Data START

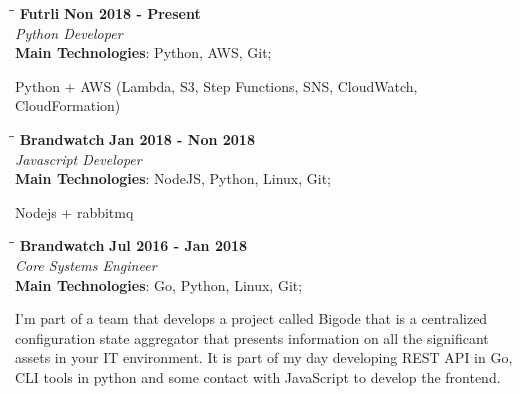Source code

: \documentclass[margin]{res}
\begin{document}
\begin{resume}
\vspace{-0.1in}
   \begin{tabbing}
   \hspace{2.3in}\= \hspace{1.7in}\= \kill %
    \textbf{Futrli}    \>\>\textbf{Non 2018 - Present}\\
    \textit{Python Developer}\\        
    \textbf{Main Technologies}: Python, AWS, Git;
   \end{tabbing}\vspace{-20pt}      %
    \vspace{2mm}
Python + AWS (Lambda, S3, Step Functions, SNS, CloudWatch, CloudFormation)

\vspace{-0.1in}
   \begin{tabbing}
   \hspace{2.3in}\= \hspace{1.7in}\= \kill %
    \textbf{Brandwatch}    \>\>\textbf{Jan 2018 - Non 2018}\\
    \textit{Javascript Developer}\\        
    \textbf{Main Technologies}: NodeJS, Python, Linux, Git;
   \end{tabbing}\vspace{-20pt}      %
    \vspace{2mm}
Nodejs + rabbitmq

\vspace{-0.1in}
   \begin{tabbing}
   \hspace{2.3in}\= \hspace{1.7in}\= \kill %
    \textbf{Brandwatch}    \>\>\textbf{Jul 2016 - Jan 2018}\\
    \textit{Core Systems Engineer}\\        
    \textbf{Main Technologies}: Go, Python, Linux, Git;
   \end{tabbing}\vspace{-20pt}      %
    \vspace{2mm}
I'm part of a team that develops a project called Bigode that is a centralized configuration state aggregator that presents information on all the significant assets in your IT environment. It is part of my day developing REST API  in Go, CLI tools in python and some contact with JavaScript to develop the frontend.


\end{resume}
\end{document}
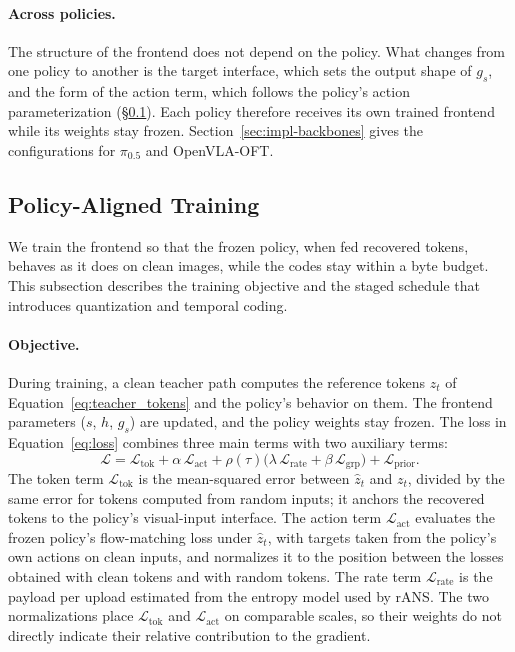 \paragraph{Across policies.}
The structure of the frontend does not depend on the policy. What changes
from one policy to another is the target interface, which sets the output
shape of $g_s$, and the form of the action term, which follows the
policy's action parameterization (\S\ref{sec:design-objective}). Each
policy therefore receives its own trained frontend while its weights stay
frozen. Section~\ref{sec:impl-backbones} gives the configurations for
$\pi_{0.5}$ and OpenVLA-OFT.

\subsection{Policy-Aligned Training}
\label{sec:design-objective}
We train the frontend so that the frozen policy, when fed recovered
tokens, behaves as it does on clean images, while the codes stay within
a byte budget. This subsection describes the training objective and the
staged schedule that introduces quantization and temporal coding.

\paragraph{Objective.}
During training, a clean teacher path computes the reference tokens
$z_t$ of Equation~\ref{eq:teacher_tokens} and the policy's behavior on
them. The frontend parameters ($s$, $h$, $g_s$) are updated, and the
policy weights stay frozen. The loss in Equation~\ref{eq:loss} combines three main terms with two
auxiliary terms:
\begin{equation}
  \mathcal{L} = \mathcal{L}_{\mathrm{tok}} + \alpha\,\mathcal{L}_{\mathrm{act}}
  + \rho(\tau)\big(\lambda\,\mathcal{L}_{\mathrm{rate}}
  + \beta\,\mathcal{L}_{\mathrm{grp}}\big) + \mathcal{L}_{\mathrm{prior}} .
  \label{eq:loss}
\end{equation}
The token term $\mathcal{L}_{\mathrm{tok}}$ is the mean-squared error
between $\hat{z}_t$ and $z_t$, divided by the same error for tokens
computed from random inputs; it anchors the recovered tokens to the
policy's visual-input interface. The action term
$\mathcal{L}_{\mathrm{act}}$ evaluates the frozen policy's
flow-matching loss under $\hat{z}_t$, with targets taken from the
policy's own actions on clean inputs, and normalizes it to the position
between the losses obtained with clean tokens and with random tokens.
The rate term $\mathcal{L}_{\mathrm{rate}}$ is the payload per upload
estimated from the entropy model used by rANS. The two normalizations
place $\mathcal{L}_{\mathrm{tok}}$ and $\mathcal{L}_{\mathrm{act}}$ on
comparable scales, so their weights do not directly indicate their
relative contribution to the gradient.

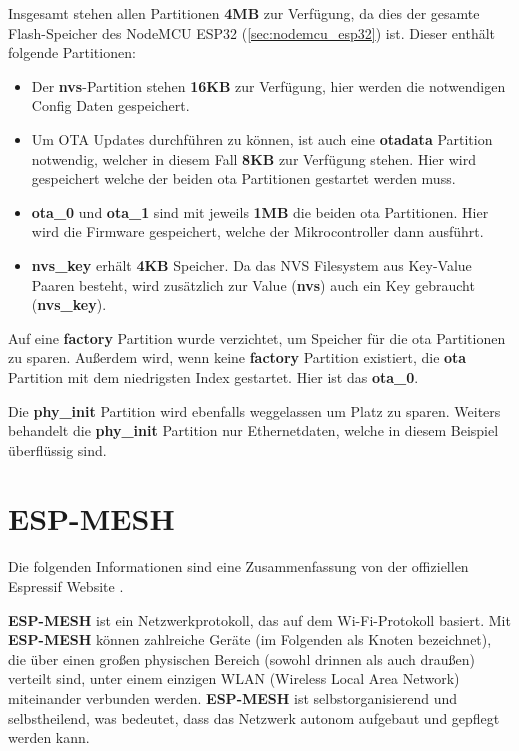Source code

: Insgesamt stehen allen Partitionen \textbf{4MB} zur Verfügung, da dies der gesamte Flash-Speicher des NodeMCU ESP32 (\ref{sec:nodemcu_esp32}) ist. Dieser enthält folgende Partitionen:
\begin{itemize}
    \item Der \textbf{nvs}-Partition stehen \textbf{16KB} zur Verfügung, hier werden die notwendigen Config Daten gespeichert.
    \item Um OTA Updates durchführen zu können, ist auch eine \textbf{otadata} Partition notwendig, welcher in diesem Fall \textbf{8KB} zur Verfügung stehen. Hier wird gespeichert welche der beiden ota Partitionen gestartet werden muss.
    \item \textbf{ota\_0} und \textbf{ota\_1} sind mit jeweils \textbf{1MB} die beiden ota Partitionen. Hier wird die Firmware gespeichert, welche der Mikrocontroller dann ausführt.
    \item \textbf{nvs\_key} erhält \textbf{4KB} Speicher. Da das NVS Filesystem aus Key-Value Paaren besteht, wird zusätzlich zur Value (\textbf{nvs}) auch ein Key gebraucht (\textbf{nvs\_key}).
\end{itemize}

Auf eine \textbf{factory} Partition wurde verzichtet, um Speicher für die ota Partitionen zu sparen. Außerdem wird, wenn keine \textbf{factory} Partition existiert, die \textbf{ota} Partition mit dem niedrigsten Index gestartet. Hier ist das \textbf{ota\_0}.

Die \textbf{phy\_init} Partition wird ebenfalls weggelassen um Platz zu sparen. Weiters behandelt die \textbf{phy\_init} Partition nur Ethernetdaten, welche in diesem Beispiel überflüssig sind.

\section{ESP-MESH}\label{sec:mesh}

Die folgenden Informationen sind eine Zusammenfassung von der offiziellen Espressif Website \cite{esp-mesh}.

\textbf{ESP-MESH} ist ein Netzwerkprotokoll, das auf dem Wi-Fi-Protokoll basiert. Mit \textbf{ESP-MESH} können zahlreiche Geräte (im Folgenden als Knoten bezeichnet), die über einen großen physischen Bereich (sowohl drinnen als auch draußen) verteilt sind, unter einem einzigen WLAN (Wireless Local Area Network) miteinander verbunden werden. \textbf{ESP-MESH} ist selbstorganisierend und selbstheilend, was bedeutet, dass das Netzwerk autonom aufgebaut und gepflegt werden kann.


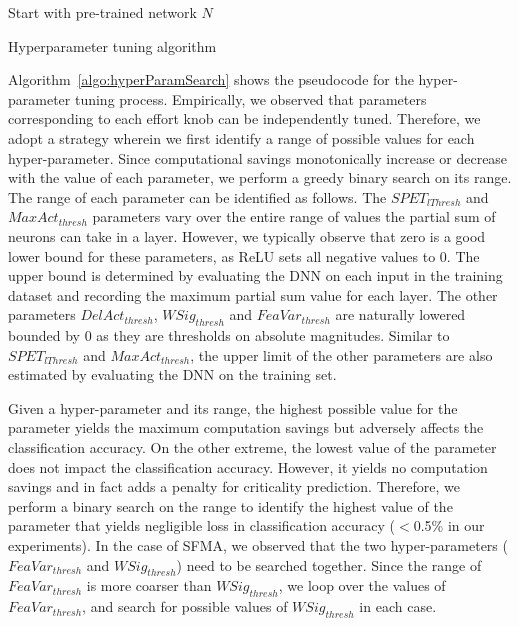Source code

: \documentclass{article} %
\begin{document}
\begin{algorithm}[htb]
\SetAlgoLined
{}
 Start with pre-trained network $N$\;
\caption{Hyperparameter tuning algorithm}
\label{algo:hyperParamSearch}
\end{algorithm}

Algorithm~\ref{algo:hyperParamSearch} shows the pseudocode for the  hyper-parameter tuning process. Empirically, we observed that parameters corresponding to each effort knob can be independently tuned. Therefore, we adopt a strategy wherein we first identify a range of possible values for each hyper-parameter. Since computational savings monotonically increase or decrease with the value of each parameter, we perform a greedy binary search on its range. The range of each parameter can be identified as follows. The $SPET_{lThresh}$ and $MaxAct_{thresh}$ parameters vary over the entire range of values the partial sum of neurons can take in a layer. However, we typically observe that zero is a good lower bound for these parameters, as ReLU sets all negative values to 0. The upper bound is determined by evaluating the DNN on each input in the training dataset and recording the maximum partial sum value for each layer. The other parameters $DelAct_{thresh}$, $WSig_{thresh}$ and $FeaVar_{thresh}$ are naturally lowered bounded by 0 as they are thresholds on absolute magnitudes. Similar to $SPET_{lThresh}$ and $MaxAct_{thresh}$, the upper limit of the other parameters are also estimated by evaluating the DNN on the training set. 

Given a hyper-parameter and its range, the highest possible value for the parameter yields the maximum computation savings but adversely affects the classification accuracy. On the other extreme, the lowest value of the parameter does not impact the classification accuracy. However, it yields no computation savings and in fact adds a penalty for criticality prediction. Therefore, we perform a binary search on the range to identify the highest value of the parameter that yields negligible loss in classification accuracy ($<$0.5\% in our experiments). In the case of SFMA, we observed that the two hyper-parameters ($FeaVar_{thresh}$ and $WSig_{thresh}$) need to be searched together. Since the range of $FeaVar_{thresh}$ is more coarser than $WSig_{thresh}$, we loop over the values of $FeaVar_{thresh}$, and search for possible values of $WSig_{thresh}$ in each case.
\end{document}
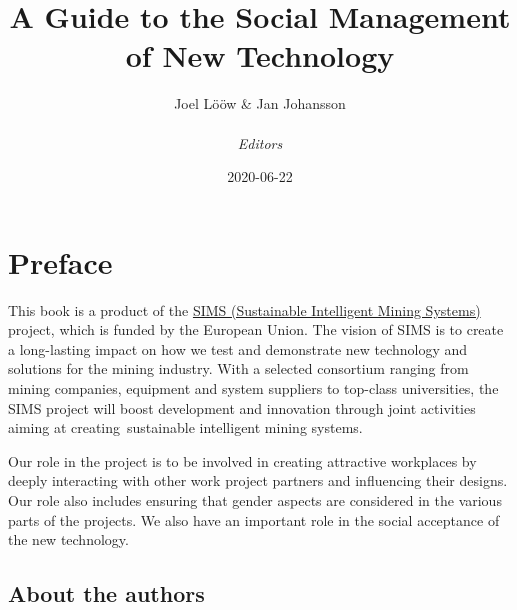 \documentclass[
  12pt,
]{scrbook}
\title{A Guide to the Social Management of New Technology}
\author{Joel Lööw \& Jan Johansson\\
~\\
\emph{Editors}}
\date{2020-06-22}
\begin{document}
\maketitle

{
\setcounter{tocdepth}{0}
\tableofcontents
}
\hypertarget{preface}{%
\chapter*{Preface}\label{preface}}

This book is a product of the \href{http://simsmining.eu}{SIMS (Sustainable Intelligent Mining
Systems)} project, which is funded by the European
Union. The vision of SIMS is to create a long-lasting impact on how we
test and demonstrate new technology and solutions for the mining
industry. With a selected consortium ranging from mining companies,
equipment and system suppliers to top-class universities, the SIMS
project will boost development and innovation through joint activities
aiming at creating~sustainable intelligent mining systems.

Our role in the project is to be involved in creating attractive
workplaces by deeply interacting with other work project partners and
influencing their designs. Our role also includes ensuring that gender
aspects are considered in the various parts of the projects. We also
have an important role in the social acceptance of the new technology.

\hypertarget{about-the-authors}{%
\section*{About the authors}\label{about-the-authors}}
\end{document}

Data END

• _Assignment_
Whenever a line above includes the string "weights", copy it.

• _Task result_
policy therefore receives its own trained frontend while its weights stay
policy weights stay frozen. The loss in Equation~\ref{eq:loss} combines three main terms with two
comparable scales, so their weights do not directly indicate their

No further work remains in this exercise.